Wherein I Chat About ‘Invisible-isation’

I’m a peaceable gal by nature. I live my life according to my personal code of ethics and have people in my life who do the same.

Most of the time I post about the aspects of my life that have to do with writing, (or cats, and glaciers) or things that impact my life. (and therefore my writing) But occasionally something gets up my goat (mixed metaphores, I know) and I choose to speak about it.

Recently a young woman did a television interview and said some rather interesting things. The interesting bit starts at about 1 minute in.

I thought to myself, like Oprah, ‘she’s gonna cop some flack for that’, and although I disagreed with her point of view, I let it slide because hey, live and let live, right? And, in a much more perfect world than this, she’d be right.

Then, on my favourite go-to website for bubblegum/pop culture/ occasionally serious, lesbianly (and very U.S.-centric) stuff, AfterEllen, someone had taken up the cause to defend the young woman. 

***

There’s a danger here.

This is the ranty bit:

Yes, by all means. Let’s de-label ourselves to invisibility.

Again.

It worked out so well for us last time.

It’s working out so well for us at this very moment, all over the world.

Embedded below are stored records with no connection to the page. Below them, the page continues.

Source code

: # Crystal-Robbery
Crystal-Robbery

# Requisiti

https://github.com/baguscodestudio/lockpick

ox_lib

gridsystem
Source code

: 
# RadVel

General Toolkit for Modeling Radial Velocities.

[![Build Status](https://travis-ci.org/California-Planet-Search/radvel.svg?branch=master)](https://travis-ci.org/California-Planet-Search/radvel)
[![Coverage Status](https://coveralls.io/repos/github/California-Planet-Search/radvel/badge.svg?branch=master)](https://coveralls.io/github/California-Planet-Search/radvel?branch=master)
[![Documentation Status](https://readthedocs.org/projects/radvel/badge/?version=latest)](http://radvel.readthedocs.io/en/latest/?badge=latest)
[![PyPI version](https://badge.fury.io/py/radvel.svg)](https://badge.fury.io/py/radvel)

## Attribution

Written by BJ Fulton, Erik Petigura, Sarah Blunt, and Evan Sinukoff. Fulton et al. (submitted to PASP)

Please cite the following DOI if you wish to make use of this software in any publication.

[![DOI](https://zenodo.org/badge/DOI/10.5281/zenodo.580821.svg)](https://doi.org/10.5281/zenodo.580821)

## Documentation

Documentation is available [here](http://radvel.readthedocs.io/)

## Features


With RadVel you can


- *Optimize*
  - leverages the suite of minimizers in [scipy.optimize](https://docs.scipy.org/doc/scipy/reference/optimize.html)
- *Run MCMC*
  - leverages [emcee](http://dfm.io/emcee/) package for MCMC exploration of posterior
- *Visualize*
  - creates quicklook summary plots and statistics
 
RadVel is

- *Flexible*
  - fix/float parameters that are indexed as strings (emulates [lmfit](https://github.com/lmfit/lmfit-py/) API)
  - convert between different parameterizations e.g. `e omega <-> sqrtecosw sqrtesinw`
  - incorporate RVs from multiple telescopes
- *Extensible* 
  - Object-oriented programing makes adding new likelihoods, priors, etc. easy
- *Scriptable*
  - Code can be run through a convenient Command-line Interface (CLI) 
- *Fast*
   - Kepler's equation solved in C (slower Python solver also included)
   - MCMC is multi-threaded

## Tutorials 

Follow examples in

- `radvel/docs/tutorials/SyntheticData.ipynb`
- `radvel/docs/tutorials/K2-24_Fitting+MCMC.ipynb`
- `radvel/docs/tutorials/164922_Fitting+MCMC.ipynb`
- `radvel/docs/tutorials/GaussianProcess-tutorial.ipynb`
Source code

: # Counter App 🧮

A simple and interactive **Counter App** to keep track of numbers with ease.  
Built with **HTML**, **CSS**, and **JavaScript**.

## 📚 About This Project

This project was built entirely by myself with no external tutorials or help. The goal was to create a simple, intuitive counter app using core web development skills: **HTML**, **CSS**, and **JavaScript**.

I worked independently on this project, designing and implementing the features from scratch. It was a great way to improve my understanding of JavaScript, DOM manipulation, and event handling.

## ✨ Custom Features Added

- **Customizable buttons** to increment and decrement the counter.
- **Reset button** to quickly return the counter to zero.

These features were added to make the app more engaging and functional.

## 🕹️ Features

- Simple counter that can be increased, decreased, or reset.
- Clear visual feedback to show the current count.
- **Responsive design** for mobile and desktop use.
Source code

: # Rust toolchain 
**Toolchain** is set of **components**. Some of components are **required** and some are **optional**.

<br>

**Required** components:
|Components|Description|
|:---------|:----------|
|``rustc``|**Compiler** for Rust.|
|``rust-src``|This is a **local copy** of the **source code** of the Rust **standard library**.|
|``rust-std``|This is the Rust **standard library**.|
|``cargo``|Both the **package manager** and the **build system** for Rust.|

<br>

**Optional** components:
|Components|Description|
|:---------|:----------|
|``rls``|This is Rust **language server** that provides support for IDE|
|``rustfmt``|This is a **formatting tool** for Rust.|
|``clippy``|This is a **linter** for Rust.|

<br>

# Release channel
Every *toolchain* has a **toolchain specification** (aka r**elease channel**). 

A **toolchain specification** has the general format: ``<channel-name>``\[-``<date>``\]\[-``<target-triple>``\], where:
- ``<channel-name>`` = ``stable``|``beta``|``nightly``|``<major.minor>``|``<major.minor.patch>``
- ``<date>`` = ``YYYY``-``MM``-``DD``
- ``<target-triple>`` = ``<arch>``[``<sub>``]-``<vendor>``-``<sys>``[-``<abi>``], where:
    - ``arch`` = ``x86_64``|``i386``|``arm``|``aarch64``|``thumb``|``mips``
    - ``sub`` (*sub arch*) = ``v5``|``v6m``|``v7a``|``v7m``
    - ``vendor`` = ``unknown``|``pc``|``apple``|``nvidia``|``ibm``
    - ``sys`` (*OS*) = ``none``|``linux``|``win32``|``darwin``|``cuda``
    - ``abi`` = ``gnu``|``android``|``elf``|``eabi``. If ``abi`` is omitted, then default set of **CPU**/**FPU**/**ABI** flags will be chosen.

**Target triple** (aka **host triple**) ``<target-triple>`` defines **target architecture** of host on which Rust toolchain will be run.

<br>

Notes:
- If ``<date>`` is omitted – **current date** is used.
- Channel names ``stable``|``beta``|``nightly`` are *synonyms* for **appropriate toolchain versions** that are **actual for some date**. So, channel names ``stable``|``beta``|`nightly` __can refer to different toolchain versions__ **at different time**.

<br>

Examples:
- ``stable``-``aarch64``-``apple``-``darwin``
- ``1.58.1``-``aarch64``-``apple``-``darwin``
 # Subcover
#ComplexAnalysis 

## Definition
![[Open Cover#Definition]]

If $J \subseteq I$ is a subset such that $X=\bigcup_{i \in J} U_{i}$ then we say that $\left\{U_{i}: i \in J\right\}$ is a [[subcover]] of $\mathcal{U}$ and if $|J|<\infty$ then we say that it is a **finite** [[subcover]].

It’s working out so well for us right in our own backyards.

 

And this is the more nuanced bit:

It’s imperative that we continually define and redefine ourselves. It’s what we do after all. And I don’t begrudge us wanting to shift the weight of outmoded, oppressive, offensive labels from our shoulders. It’s how we grow. It’s how our tribes, and the larger society we inhabit, evolve.

But in doing so, we can’t afford to dismiss the bloody and hard won battles that have given some of us on this planet the privilege of labeling ourselves ‘label-less’. Those battles to claim our label, to claim our tribe, are still being fought by a horrifying majority of us.

Personally, I doubt the rallying cry is, ‘I am not a label’.

And finally, a slight segue but still on topic, Jove Belle writes eloquently about her concerns on the ‘invisible-ising’ of feminism at Women and Words.